Inhalte? In einem 7-Punkte-Programm haben die Schweriner Sozialisten zusammengestellt, was zu den Basics der nun anstehenden Verhandlungen gehört: Schaffung von 20 000 Arbeitsplätzen, Einstieg in den öffentlich geförderten Beschäftigungssektor, Bildungsreformen, Verbesserung der finanziellen Situation der Kommunen, Verhinderung einer weiteren "Austrocknung" der ländlichen Regionen. Daß es hier nach ersten Sondierungsgesprächen mit der SPD "an vielen Stellen klemmt", wie Muth sagte, scheint allerdings verwunderlich. Denn schenkt man Aussagen Holters der vergangenen Woche Glauben, so ist unter den Koalitionären in spe hauptsächlich umstritten, wie die PDS-Forderungen finanziert werden sollen.

Und da half bisher auch nicht der Verweis der Sozialisten auf die 350 Millionen Mark, die das Bundesland ab dem Jahr 2000 aus den EU-Strukturfonds kassiert.
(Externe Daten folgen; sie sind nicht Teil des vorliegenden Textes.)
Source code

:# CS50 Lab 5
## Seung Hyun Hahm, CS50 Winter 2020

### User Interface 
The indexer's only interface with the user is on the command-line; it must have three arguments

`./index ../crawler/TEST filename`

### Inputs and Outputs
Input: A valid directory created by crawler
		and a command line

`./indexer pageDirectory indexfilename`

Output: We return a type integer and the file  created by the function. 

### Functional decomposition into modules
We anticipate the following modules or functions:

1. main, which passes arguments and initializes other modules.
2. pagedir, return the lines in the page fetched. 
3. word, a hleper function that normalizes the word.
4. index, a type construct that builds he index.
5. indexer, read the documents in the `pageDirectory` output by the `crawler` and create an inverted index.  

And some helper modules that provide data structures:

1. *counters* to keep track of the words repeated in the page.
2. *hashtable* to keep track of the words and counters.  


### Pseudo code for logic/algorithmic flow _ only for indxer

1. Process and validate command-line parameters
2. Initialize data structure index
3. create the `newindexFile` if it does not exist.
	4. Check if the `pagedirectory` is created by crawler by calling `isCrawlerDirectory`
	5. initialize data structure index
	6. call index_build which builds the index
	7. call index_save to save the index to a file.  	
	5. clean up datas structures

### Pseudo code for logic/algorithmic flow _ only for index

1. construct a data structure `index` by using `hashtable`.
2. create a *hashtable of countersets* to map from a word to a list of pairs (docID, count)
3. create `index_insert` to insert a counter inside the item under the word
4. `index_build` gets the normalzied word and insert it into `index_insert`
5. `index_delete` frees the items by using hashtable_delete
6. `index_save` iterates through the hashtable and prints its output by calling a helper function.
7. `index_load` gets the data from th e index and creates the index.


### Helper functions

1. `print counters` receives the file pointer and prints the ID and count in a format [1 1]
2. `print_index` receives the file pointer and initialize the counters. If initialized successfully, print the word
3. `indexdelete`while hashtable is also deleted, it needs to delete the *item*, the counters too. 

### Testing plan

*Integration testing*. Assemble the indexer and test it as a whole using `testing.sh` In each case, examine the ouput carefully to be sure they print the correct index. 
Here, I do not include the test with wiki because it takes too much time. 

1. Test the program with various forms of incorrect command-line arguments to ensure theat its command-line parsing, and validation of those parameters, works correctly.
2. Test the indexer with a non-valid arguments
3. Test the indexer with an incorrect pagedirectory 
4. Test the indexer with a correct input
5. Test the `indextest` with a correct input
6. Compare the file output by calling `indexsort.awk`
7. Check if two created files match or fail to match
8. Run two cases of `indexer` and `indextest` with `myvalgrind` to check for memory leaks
Die SPD besteht darauf, daß die vorgesehene Obergrenze von 600 Millionen Nettoneuverschuldung um höchstens 25 Millionen überschritten wird, die PDS hingegen hält runde 100 Millionen für unabdingbar. Angesichts eines Jahreshaushalts von 14 Milliarden sind die strittigen Summen jedoch Peanuts, an denen die Koalition kaum scheitern wird. Dennoch fürchten die mecklenburg-vorpommerschen Genossen und Genossinnen, spätestens mit den Kommunalwahlen die Rechnung serviert zu bekommen. Allein in Rostock fehlten jetzt schon 30 Millionen Mark für soziale Einrichtungen, kritisiert Methling und fordert von der SPD ein klares Zeichen. Sonst sei die PDS mit einer Koalition auf der "Verliererstraße".

Das "sozialistische Profil", das man nach Meinung beinahe aller Redner und Rednerinnen in Sternberg durch eine Regierungsbeteiligung nicht preisgeben dürfe, wird wohl kaum ausgerechnet an diesen Beträgen scheitern. Vorab hatte die "antikapitalistische, systemoppositionelle Partei" (Landeschef Holter) im 7-Punkte-Programm auf andere linke Essentials verzichtet: Positionen zum Atomstandort Lubmin sucht man ebenso vergeblich wie zur Flüchtlingspolitik. "Antimilitaristen, Antirassisten und Anti-AKW-Kämpfer" seien, so kritisierte ein Redner, nicht vertreten.

Und der Delegierte Peter Ritter erntete zwar mit seinen Forderungen nach Abschaffung des Asylbewerberleistungsgesetzes und der Abschiebehaft sowie der Einrichtung psychosozialer Betreuungsstationen für Flüchtlinge einige Zustimmung, im Verhandlungspapier fanden sie jedoch keinen Eingang. Das Programm wurde mit nur zwei Gegenstimmen verabschiedet, die Forderung des letzten Sprechers, man müsse "unabhängig davon, ob es die Massen anspricht, eigene Politikfelder belegen", verhallte beinahe ungestört im Raum.